Dr. Wang asserts that the Chinese Communist Party (CCP) is distorting the drought’s extent. Droughts, he says, frequently happened in China’s history.
He believes that the CCP’s intention behind the exaggeration is to showcase its leadership and demonstrate that it can "prevail in battles with heaven and other natural disasters."
“China’s geographic environment has an important characteristic, which is, the rainfall conditions in China are good; the total rainfall is relatively high and spread evenly across the country. Another advantage is that China's rainfall and agricultural growth are synchronized," he notes.

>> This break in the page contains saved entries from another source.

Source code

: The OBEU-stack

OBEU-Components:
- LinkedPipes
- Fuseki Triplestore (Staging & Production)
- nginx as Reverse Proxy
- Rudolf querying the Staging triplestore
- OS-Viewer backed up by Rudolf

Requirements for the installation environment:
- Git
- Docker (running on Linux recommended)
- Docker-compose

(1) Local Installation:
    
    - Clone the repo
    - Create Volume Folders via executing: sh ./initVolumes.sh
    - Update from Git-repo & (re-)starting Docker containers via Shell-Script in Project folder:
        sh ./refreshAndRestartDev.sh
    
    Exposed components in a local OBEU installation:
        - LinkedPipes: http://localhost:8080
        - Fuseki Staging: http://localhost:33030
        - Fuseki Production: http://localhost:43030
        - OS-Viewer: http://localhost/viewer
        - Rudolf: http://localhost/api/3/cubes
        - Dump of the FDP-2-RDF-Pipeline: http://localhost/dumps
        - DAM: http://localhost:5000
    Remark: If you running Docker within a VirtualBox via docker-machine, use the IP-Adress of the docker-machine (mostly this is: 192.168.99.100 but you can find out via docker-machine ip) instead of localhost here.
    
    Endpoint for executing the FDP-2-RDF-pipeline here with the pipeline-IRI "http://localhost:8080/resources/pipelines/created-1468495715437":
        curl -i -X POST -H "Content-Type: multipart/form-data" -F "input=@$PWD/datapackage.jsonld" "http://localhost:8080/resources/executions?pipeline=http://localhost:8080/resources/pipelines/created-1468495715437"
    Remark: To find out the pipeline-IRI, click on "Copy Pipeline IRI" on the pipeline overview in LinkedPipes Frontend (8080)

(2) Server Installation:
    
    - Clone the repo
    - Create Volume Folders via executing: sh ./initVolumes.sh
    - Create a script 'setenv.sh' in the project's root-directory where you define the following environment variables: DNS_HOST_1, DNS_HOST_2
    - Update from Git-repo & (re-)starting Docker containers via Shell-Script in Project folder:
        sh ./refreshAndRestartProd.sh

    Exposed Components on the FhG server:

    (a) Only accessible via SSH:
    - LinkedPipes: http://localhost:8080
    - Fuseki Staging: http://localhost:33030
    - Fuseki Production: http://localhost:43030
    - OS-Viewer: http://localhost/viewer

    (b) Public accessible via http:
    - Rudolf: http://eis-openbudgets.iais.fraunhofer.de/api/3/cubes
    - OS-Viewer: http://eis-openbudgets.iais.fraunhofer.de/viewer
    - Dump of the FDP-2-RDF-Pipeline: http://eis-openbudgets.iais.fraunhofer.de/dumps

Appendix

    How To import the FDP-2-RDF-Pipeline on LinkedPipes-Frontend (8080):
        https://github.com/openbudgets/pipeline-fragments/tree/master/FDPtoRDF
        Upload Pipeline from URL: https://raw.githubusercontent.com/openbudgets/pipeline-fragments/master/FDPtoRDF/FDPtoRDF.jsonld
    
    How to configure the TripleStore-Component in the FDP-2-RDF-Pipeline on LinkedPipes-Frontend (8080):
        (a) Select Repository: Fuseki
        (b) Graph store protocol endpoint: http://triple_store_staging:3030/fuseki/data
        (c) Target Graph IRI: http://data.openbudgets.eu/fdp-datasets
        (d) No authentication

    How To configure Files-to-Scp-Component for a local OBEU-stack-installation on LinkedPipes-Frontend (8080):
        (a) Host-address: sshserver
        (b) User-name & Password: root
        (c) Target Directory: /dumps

“One shortcoming is that rainfalls are not well balanced during the year. Therefore flooding happened quite frequently throughout the history of China, but not severe drought.”

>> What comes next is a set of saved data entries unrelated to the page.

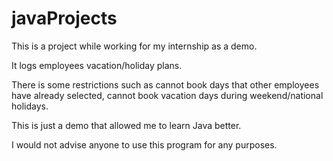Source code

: # javaProjects

This is a project while working for my internship as a demo.

It logs employees vacation/holiday plans.

There is some restrictions such as cannot book days that other employees have already selected, cannot book vacation days during weekend/national holidays.

This is just a demo that allowed me to learn Java better.

I would not advise anyone to use this program for any purposes.
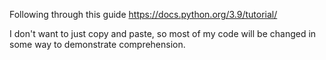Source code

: Following through this guide https://docs.python.org/3.9/tutorial/

I don't want to just copy and paste, so most of my code will be changed in some way to demonstrate comprehension.
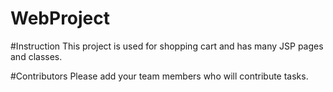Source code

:# WebProject

#Instruction
This project is used for shopping cart and has many JSP pages and classes.

#Contributors
Please add your team members who will contribute tasks.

“There has been no rain in some parts of China for more than 3 months, but it is not a severe drought. Though Chinese farmers are not able to water their fields, this drought has been mostly caused by human reasons. The areas hit by drought are mainly north of the Yangtze River, and some parts of Jiangsu and Anhui provinces.
“The CCP said that the drought is a once-in-a-hundred years or a thousand years event. This can only be true for a small area, not for the entire country. This statement is an intentional distortion.”
Extravagant Water Conservancy Projects End in Failure
Dr. Wang points out that there are two phases in the CCP’s water conservation effort: before the economic reform and after the reform, namely the “first 30 years” and “the second 30 years.”
During the “first 30 years,” Mao Zedong implemented a policy of “extensively developing agriculture and building up water conservation capacity” and many facilities were built during that period.
“Now, China has more reservoirs than any other country, officially 80,000 reservoirs. When unregistered ones are included, China has more than 120,000 reservoirs. Each river has its own reservoir and some cities, such as Beijing,have more than 80.
“Dam breaks happened last year in Fujian, Hainan, Jilin, Jiangxi, Hunan and other places, causing flooding. The CCP’s flood control department was ordered to remove all water out of these reservoirs, in order to prevent dams from breaking. Since September, however, after the rainy season, there has been no rain, so there is little water in the reservoirs to help with the drought.
“Therefore, the quality of the dams of China’s reservoirs is not good or secure, and cannot play its proper role."